(Collected data)

********************

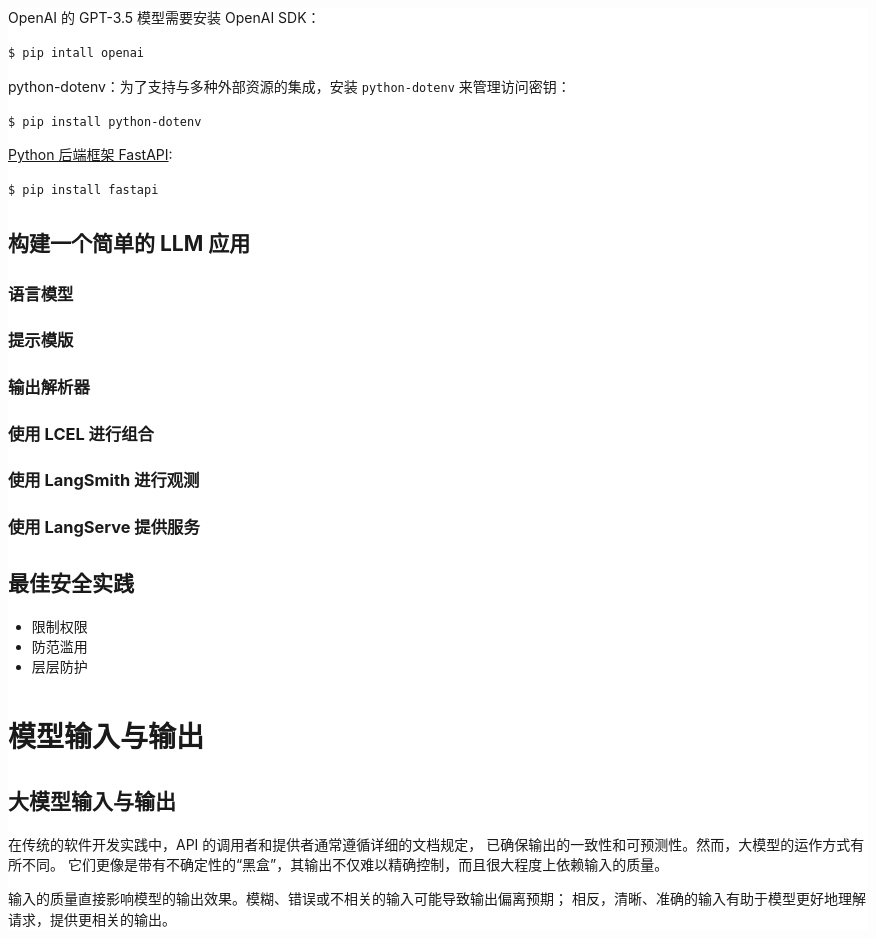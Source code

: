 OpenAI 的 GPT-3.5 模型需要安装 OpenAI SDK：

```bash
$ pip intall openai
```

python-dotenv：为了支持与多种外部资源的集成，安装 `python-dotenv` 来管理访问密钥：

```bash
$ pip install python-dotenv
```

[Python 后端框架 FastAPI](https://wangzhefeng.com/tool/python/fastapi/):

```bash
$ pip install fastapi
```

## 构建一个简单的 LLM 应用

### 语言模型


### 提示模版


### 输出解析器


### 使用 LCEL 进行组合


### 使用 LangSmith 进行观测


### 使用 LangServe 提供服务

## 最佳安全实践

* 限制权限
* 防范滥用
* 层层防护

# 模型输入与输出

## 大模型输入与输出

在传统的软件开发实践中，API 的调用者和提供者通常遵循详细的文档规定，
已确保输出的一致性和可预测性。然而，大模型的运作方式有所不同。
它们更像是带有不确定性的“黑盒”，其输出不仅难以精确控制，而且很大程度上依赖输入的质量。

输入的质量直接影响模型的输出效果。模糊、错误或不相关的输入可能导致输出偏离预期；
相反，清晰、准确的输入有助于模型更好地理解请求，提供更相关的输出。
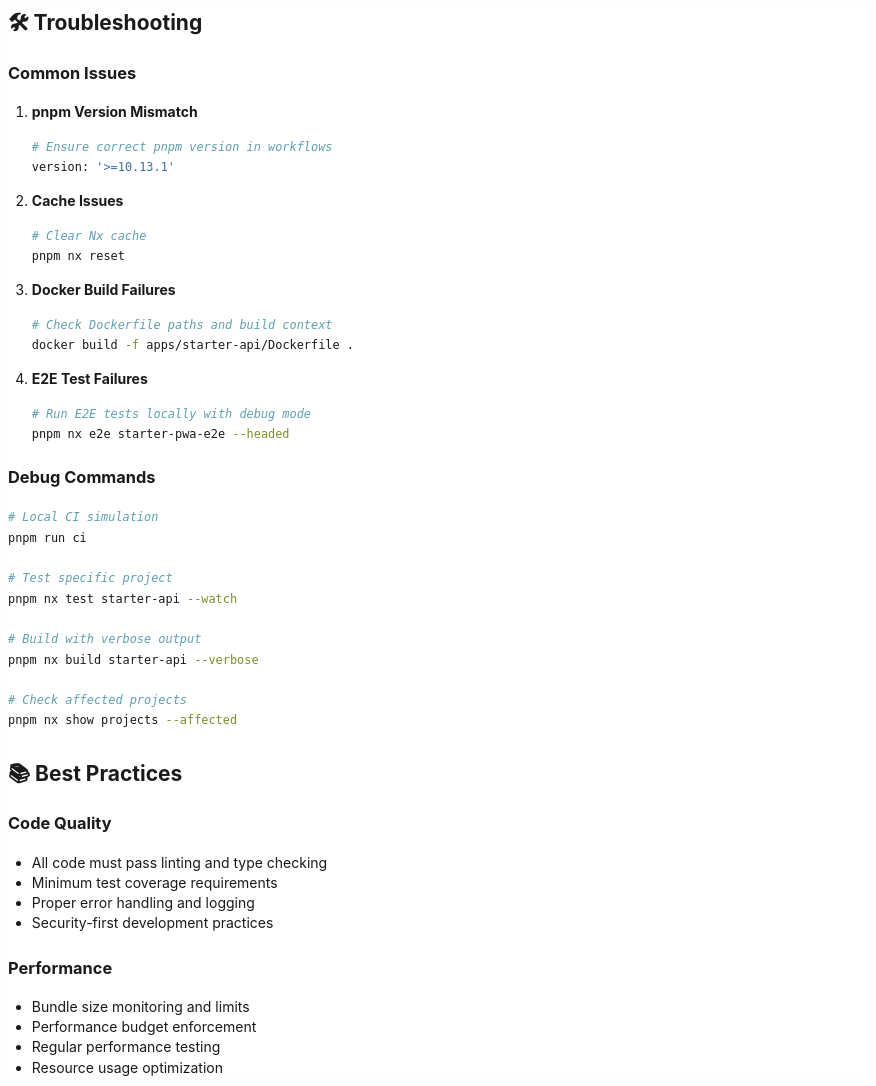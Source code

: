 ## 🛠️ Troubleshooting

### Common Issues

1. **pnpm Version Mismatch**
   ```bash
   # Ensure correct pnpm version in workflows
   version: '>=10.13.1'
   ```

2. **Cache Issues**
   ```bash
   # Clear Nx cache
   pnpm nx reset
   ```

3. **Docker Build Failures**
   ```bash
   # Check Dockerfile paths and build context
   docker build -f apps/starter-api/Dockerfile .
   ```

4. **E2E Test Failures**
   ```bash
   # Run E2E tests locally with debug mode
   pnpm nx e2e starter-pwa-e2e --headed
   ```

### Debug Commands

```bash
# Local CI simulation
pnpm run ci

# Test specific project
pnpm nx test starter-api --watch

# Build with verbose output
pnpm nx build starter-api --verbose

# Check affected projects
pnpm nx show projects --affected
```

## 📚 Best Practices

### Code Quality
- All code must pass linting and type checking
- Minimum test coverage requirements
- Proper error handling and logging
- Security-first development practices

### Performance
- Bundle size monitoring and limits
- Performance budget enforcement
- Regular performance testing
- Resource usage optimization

********************

Which lines of the records above hold the word "starter"? Copy each one out.

▶ **Task result**:
   docker build -f apps/starter-api/Dockerfile .
   pnpm nx e2e starter-pwa-e2e --headed
pnpm nx test starter-api --watch
pnpm nx build starter-api --verbose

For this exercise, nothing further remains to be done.